Step 2: Fold Each Stack in Half
As neatly as possible and keeping the paper as lined up as possible, fold each pile of eight sheets in half cross-wise.
Step 3: Unfold the Paper and Turn Over
Making sure you keep the paper nice and straight, unfold each stack of eight sheets, and turn over.
Step 4: Staple the Pages Together
I have a long arm stapler ("bully for you", I hear you say), but if you don't have one of those, then no worries, just do the following:
Open out your stapler
Place the upturned paper stack on top of an eraser (positioned where you want to staple - which will be about two inches (5 cm) from the edge of the page exactly on the crease) and slowly but firmly push down on the stapler until you have stapled through the pages.
Turn the pages over, pull off the eraser and then fold over the staple ends with the blunt end of a dinner knife or your thumb nail, being careful not to break it / stab yourself.
Repeat at the other end of the crease so that each page has just two staples in it.
If you, like me, have a long arm stapler, simply staple the eight sheet stack in two places... I knew there was a good reason for borrowing that thing from work.
Step 5: Glue the Binding Onto the Folios
You are now going to make the heart of the book. You have made at least four of the eight sheet / 32 page folios and they need to be stuck together.
Firstly, cut a piece of thin fabric to the same length as the page height and about five times the thickness of all the folios held together.
Hold the folios tightly together and all lined up. Either get a friend to help or clip the folios together using giant paper clips or bull dog clips (or even a rubber band I guess).
When they are all nicely aligned apply glue to just the spines of the folios. You can use white glue for this (this was what white glue was originally made for BTW) but you must be careful not to let it drip down in to the gaps between the folios (maybe painting the fabric would be better.) Alternatively you can use hot melt for this part. Again, hot melt is used in industry for book binding, so it is perfect for the job.
Before it has a chance to set, quickly turn over the wad of folios and glue them to the piece of fabric so that some fabric sticks out each side (i.e. so that not all of the fabric is glued to the pages)

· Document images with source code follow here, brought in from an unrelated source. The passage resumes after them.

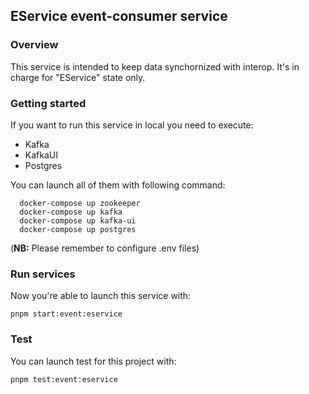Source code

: ## EService event-consumer service

### Overview

This service is intended to keep data synchornized with interop. It's in charge for "EService" state only.

### Getting started

If you want to run this service in local you need to execute:

- Kafka
- KafkaUI
- Postgres

You can launch all of them with following command:

```
  docker-compose up zookeeper
  docker-compose up kafka
  docker-compose up kafka-ui
  docker-compose up postgres
```

(**NB:** Please remember to configure .env files)

### Run services

Now you're able to launch this service with:

`pnpm start:event:eservice`

### Test

You can launch test for this project with:

`pnpm test:event:eservice`
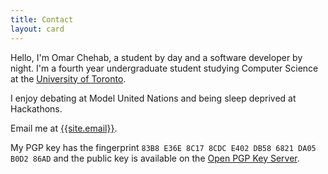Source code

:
 ```yaml
---
title: Contact
layout: card
---
```


Hello, I'm Omar Chehab, a student by day and a software developer by night. I'm a fourth year undergraduate student studying Computer Science at the [University of Toronto](https://www.utoronto.ca).

I enjoy debating at Model United Nations and being sleep deprived at Hackathons.

Email me at <a href="mailto:{{site.email}}">{{site.email}}</a>.

My PGP key has the fingerprint `83B8 E36E 8C17 8CDC E402 DB58 6821 DA05 B0D2 86AD` and the public key is available on the [Open PGP Key Server](https://keys.openpgp.org/search?q={{site.email}}).
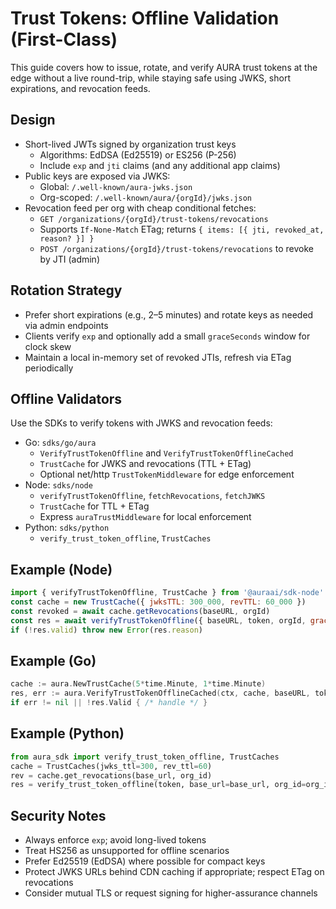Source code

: # Trust Tokens: Offline Validation (First-Class)

This guide covers how to issue, rotate, and verify AURA trust tokens at the edge without a live round-trip, while staying safe using JWKS, short expirations, and revocation feeds.

## Design

- Short-lived JWTs signed by organization trust keys
  - Algorithms: EdDSA (Ed25519) or ES256 (P-256)
  - Include `exp` and `jti` claims (and any additional app claims)
- Public keys are exposed via JWKS:
  - Global: `/.well-known/aura-jwks.json`
  - Org-scoped: `/.well-known/aura/{orgId}/jwks.json`
- Revocation feed per org with cheap conditional fetches:
  - `GET /organizations/{orgId}/trust-tokens/revocations`
  - Supports `If-None-Match` ETag; returns `{ items: [{ jti, revoked_at, reason? }] }`
  - `POST /organizations/{orgId}/trust-tokens/revocations` to revoke by JTI (admin)

## Rotation Strategy

- Prefer short expirations (e.g., 2–5 minutes) and rotate keys as needed via admin endpoints
- Clients verify `exp` and optionally add a small `graceSeconds` window for clock skew
- Maintain a local in-memory set of revoked JTIs, refresh via ETag periodically

## Offline Validators

Use the SDKs to verify tokens with JWKS and revocation feeds:

- Go: `sdks/go/aura`
  - `VerifyTrustTokenOffline` and `VerifyTrustTokenOfflineCached`
  - `TrustCache` for JWKS and revocations (TTL + ETag)
  - Optional net/http `TrustTokenMiddleware` for edge enforcement
- Node: `sdks/node`
  - `verifyTrustTokenOffline`, `fetchRevocations`, `fetchJWKS`
  - `TrustCache` for TTL + ETag
  - Express `auraTrustMiddleware` for local enforcement
- Python: `sdks/python`
  - `verify_trust_token_offline`, `TrustCaches`

## Example (Node)

```js
import { verifyTrustTokenOffline, TrustCache } from '@auraai/sdk-node'
const cache = new TrustCache({ jwksTTL: 300_000, revTTL: 60_000 })
const revoked = await cache.getRevocations(baseURL, orgId)
const res = await verifyTrustTokenOffline({ baseURL, token, orgId, graceSeconds: 30, revokedJTIs: revoked })
if (!res.valid) throw new Error(res.reason)
```

## Example (Go)

```go
cache := aura.NewTrustCache(5*time.Minute, 1*time.Minute)
res, err := aura.VerifyTrustTokenOfflineCached(ctx, cache, baseURL, token, orgId, 10)
if err != nil || !res.Valid { /* handle */ }
```

## Example (Python)

```python
from aura_sdk import verify_trust_token_offline, TrustCaches
cache = TrustCaches(jwks_ttl=300, rev_ttl=60)
rev = cache.get_revocations(base_url, org_id)
res = verify_trust_token_offline(token, base_url=base_url, org_id=org_id, grace_seconds=10, cache=cache)
```

## Security Notes

- Always enforce `exp`; avoid long-lived tokens
- Treat HS256 as unsupported for offline scenarios
- Prefer Ed25519 (EdDSA) where possible for compact keys
- Protect JWKS URLs behind CDN caching if appropriate; respect ETag on revocations
- Consider mutual TLS or request signing for higher-assurance channels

Step 6: Trim the Bound Folios
As Fugazzi has pointed out, you may be able to get your bound pages trimmed by a proper guillotine at your local one stop print or copy shop. Failing that read on...
If you want (and you don't have to) you can trim the folios a tiny bit. Beware that the first time you do this you might end up making more of a mess of the edge of the paper than if you just left it. It takes a bit of practice and a sharp craft knife or scalpel (definitely NOT something for children to do on their own).
If you want to trim, then the most important edge to trim is the edge opposite the binding, because when the paper is folded over all the pages get to be slightly different lengths depending on where they are in the folio stack.
The trick is to hold the rule very steady and take many repeated cuts being careful to cut in the same groove and try to make sure that at each cut the paper on at least one layer is cut from edge to edge. (BTW I know that the drawing I have done to illustrate this step does not show this method of trimming multiple sheets, but it is meant to be a bit figurative anyway).
If you have access to a proper guillotine that can cut through paper stacks (i.e. at work or at school) then this is the time to use that, it will give you the most awesome finish).
Trimming is by no means necessary.
Trimming or not, you have now finished the paper part of the book and it's time to move on to the cover...
Step 7: Mark and Cut Out the Cover Boards
Place the bound folios on a piece of stiff card so that the bound edge lines up with one straight edge and then draw round the paper allowing about a quarter of an inch / 5 mm border on the three other edges.
Cut the card out and then cut a duplicate.
Corrugated card is fine as the cover, as is thin foam core (foamboard), but the best kind of card is the stiff card that is used as the backing for drawing and sketching pads.